Читаем Моя жизнь полностью

В преемники себе Бебель облюбовал Гаазе. Старика привлекал, несомненно, идеализм Гаазе — не широкий революционный идеализм, которого у Гаазе не было, а более узкий, более личный и житейский, вроде готовности во имя партийных интересов отказаться от богатой адвокатской практики в Кенигсберге. Об этом не бог весть каком героическом самопожертвовании Бебель — к великому смущению русских революционеров — говорил даже в своей речи на партийном съезде, кажется, в Иене, настойчиво рекомендуя Гаазе на пост второго председателя Центрального Комитета партии. Я довольно хорошо знал Гаазе. После одного из партейтагов мы совершили вместе небольшое путешествие по Германии, вместе осматривали Нюрнберг. Мягкий и внимательный в личных отношениях, Гаазе в политике оставался до конца тем, чем только и мог быть по всей своей природе: честной посредственностью, провинциальным демократом без революционного темперамента и теоретического кругозора. В философской области он с некоторой застенчивостью называл себя кантианцем. Во всяком критическом положении он склонен был воздерживаться от бесповоротных решений, прибегая к полумерам и выжиданию. Немудрено, если партия независимых избрала его впоследствии в свои вожди.

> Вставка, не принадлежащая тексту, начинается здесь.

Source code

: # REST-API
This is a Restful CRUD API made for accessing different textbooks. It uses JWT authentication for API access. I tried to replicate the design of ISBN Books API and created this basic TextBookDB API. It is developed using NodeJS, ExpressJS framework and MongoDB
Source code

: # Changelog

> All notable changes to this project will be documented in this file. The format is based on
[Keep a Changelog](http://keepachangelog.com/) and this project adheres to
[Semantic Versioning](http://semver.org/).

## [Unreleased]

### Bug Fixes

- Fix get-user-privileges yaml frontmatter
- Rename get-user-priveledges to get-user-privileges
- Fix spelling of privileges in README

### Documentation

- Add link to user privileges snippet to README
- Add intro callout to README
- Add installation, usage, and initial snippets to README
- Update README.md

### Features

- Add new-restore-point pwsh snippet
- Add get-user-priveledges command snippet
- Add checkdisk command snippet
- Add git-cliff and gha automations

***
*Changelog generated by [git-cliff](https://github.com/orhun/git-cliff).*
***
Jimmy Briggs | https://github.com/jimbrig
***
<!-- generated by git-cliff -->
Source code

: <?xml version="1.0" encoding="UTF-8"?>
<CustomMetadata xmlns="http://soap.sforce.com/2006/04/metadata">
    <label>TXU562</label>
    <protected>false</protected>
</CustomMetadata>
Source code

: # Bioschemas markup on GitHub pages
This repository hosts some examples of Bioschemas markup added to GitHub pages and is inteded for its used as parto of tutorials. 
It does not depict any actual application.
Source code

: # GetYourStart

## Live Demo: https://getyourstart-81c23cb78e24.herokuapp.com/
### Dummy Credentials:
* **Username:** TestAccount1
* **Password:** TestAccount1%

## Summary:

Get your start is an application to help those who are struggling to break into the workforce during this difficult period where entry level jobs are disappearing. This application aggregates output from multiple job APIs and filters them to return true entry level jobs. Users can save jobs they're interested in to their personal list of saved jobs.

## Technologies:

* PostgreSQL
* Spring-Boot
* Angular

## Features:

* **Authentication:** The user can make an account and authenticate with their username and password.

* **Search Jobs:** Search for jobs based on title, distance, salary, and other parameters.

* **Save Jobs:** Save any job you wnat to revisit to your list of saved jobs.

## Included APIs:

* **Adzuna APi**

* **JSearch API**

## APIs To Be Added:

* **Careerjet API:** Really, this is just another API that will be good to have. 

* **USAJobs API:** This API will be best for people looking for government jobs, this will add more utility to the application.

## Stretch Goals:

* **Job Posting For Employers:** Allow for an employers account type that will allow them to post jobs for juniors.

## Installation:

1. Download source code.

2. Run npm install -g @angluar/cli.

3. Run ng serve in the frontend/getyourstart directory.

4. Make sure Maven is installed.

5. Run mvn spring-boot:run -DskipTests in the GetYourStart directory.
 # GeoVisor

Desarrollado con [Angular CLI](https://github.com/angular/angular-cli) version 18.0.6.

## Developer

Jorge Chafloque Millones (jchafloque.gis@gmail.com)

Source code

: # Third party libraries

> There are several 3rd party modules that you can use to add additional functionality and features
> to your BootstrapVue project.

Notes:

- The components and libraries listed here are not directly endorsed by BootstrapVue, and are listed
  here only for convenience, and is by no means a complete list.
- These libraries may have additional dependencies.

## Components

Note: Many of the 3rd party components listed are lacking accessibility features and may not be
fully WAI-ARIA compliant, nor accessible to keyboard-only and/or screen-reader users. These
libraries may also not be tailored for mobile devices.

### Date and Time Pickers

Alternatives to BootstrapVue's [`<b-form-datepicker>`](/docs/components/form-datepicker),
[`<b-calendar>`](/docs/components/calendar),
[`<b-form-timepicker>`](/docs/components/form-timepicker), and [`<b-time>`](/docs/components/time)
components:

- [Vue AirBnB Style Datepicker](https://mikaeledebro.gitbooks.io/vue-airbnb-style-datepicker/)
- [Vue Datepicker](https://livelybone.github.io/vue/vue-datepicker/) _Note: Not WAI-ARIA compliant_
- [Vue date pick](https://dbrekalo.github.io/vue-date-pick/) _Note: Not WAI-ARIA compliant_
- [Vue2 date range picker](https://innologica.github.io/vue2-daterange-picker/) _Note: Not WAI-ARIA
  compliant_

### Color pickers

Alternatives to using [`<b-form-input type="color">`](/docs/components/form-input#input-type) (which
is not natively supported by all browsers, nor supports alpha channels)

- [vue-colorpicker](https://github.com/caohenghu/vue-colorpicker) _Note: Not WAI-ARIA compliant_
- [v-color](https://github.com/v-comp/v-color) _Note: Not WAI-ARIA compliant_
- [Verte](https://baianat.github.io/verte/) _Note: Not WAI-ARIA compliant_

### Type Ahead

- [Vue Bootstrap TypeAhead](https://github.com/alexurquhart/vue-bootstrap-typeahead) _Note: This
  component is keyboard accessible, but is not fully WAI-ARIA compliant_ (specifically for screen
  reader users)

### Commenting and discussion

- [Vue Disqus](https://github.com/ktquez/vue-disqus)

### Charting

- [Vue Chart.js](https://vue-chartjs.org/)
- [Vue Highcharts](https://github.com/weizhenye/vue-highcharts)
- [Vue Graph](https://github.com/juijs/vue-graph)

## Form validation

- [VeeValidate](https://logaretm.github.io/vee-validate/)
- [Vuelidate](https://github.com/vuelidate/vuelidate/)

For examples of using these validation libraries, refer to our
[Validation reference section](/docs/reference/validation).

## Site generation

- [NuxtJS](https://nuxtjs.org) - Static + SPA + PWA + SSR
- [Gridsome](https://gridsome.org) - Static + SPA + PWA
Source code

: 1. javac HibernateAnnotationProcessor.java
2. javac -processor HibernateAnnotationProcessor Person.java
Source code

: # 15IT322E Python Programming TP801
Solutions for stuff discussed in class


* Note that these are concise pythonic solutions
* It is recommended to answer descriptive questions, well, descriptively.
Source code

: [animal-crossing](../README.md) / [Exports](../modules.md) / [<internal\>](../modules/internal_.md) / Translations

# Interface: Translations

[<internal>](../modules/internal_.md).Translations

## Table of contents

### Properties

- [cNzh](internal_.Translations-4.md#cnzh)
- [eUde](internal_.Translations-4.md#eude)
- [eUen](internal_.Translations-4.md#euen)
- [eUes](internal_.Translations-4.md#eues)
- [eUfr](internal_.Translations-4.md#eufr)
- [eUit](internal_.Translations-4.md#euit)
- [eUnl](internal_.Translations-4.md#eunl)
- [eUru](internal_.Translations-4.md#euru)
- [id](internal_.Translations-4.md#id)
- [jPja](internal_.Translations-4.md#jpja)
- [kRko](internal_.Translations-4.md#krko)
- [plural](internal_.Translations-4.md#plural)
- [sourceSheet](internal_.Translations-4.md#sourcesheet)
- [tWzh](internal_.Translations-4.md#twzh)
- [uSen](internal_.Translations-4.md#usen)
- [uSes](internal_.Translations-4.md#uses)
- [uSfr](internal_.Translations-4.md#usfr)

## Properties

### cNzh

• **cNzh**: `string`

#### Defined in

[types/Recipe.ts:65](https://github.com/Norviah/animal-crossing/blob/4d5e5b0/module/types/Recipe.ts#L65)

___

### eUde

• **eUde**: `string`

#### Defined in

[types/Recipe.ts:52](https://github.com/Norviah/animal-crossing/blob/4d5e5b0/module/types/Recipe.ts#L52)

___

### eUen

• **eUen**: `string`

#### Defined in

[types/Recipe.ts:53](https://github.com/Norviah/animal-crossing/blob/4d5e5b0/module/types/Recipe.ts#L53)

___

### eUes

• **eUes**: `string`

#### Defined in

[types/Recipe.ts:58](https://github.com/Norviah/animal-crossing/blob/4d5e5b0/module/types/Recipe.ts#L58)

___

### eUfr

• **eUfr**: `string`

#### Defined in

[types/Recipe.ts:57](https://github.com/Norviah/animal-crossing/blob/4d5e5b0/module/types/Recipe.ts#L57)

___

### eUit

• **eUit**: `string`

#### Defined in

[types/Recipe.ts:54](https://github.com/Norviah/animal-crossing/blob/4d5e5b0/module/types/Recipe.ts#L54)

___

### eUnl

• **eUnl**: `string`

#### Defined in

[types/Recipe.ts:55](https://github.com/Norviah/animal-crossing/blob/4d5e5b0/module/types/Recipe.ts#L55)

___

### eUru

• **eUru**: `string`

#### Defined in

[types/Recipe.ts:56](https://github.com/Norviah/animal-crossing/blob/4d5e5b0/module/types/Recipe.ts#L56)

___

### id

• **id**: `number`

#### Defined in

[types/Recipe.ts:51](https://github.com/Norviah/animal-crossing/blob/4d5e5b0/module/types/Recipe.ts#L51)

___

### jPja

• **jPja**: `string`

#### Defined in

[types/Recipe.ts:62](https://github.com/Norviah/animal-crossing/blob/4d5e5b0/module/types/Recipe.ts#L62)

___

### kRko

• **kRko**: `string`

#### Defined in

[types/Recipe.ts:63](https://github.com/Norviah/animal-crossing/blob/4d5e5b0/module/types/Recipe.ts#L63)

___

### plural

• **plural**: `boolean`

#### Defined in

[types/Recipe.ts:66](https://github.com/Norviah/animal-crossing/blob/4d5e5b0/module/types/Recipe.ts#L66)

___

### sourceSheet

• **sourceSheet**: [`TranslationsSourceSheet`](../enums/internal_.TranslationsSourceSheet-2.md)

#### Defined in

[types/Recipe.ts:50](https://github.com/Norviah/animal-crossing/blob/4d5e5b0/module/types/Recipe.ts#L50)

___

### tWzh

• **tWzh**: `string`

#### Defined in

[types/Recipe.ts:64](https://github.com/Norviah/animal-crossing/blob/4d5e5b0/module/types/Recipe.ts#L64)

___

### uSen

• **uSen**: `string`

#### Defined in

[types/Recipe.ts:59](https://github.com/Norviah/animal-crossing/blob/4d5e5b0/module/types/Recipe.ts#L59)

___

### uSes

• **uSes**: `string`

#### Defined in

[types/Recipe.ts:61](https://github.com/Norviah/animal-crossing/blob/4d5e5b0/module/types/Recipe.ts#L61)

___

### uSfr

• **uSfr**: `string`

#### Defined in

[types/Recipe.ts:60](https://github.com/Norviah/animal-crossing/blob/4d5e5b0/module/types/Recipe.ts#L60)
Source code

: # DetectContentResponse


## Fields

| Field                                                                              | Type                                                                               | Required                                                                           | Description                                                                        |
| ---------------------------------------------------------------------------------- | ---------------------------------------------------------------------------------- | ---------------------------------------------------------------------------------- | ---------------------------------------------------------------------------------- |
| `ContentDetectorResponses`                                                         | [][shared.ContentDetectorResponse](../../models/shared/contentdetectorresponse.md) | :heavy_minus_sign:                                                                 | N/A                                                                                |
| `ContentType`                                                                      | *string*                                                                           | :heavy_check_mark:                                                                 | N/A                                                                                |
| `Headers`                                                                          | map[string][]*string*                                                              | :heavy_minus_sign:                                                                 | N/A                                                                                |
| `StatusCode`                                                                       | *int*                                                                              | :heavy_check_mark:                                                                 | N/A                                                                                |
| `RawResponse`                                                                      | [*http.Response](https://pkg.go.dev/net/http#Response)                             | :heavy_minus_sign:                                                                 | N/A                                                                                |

Совсем иного типа был Карл Либкнехт. Я знал его в течение многих лет, но встречался с ним с большими перерывами. Берлинская квартира Либкнехта была штаб-квартирой русских эмигрантов. Когда надо было поднять голос протеста против услуг германской полиции царизму, мы обращались прежде всего к Либкнехту, и он стучался во все двери и во все черепа. Образованный марксист, Либкнехт не был, однако, теоретиком. Это был человек действия. Натура импульсивная, страстная, самоотверженная, он обладал политической интуицией, чутьем массы и обстановки, несравненным мужеством инициативы. Это был революционер. Именно поэтому он всегда оставался наполовину чужаком в доме германской социал-демократии, с ее чиновничьей размеренностью и всегдашней готовностью отступить. Сколько филистеров и пошляков на моих глазах иронически поглядывали на Либкнехта сверху вниз!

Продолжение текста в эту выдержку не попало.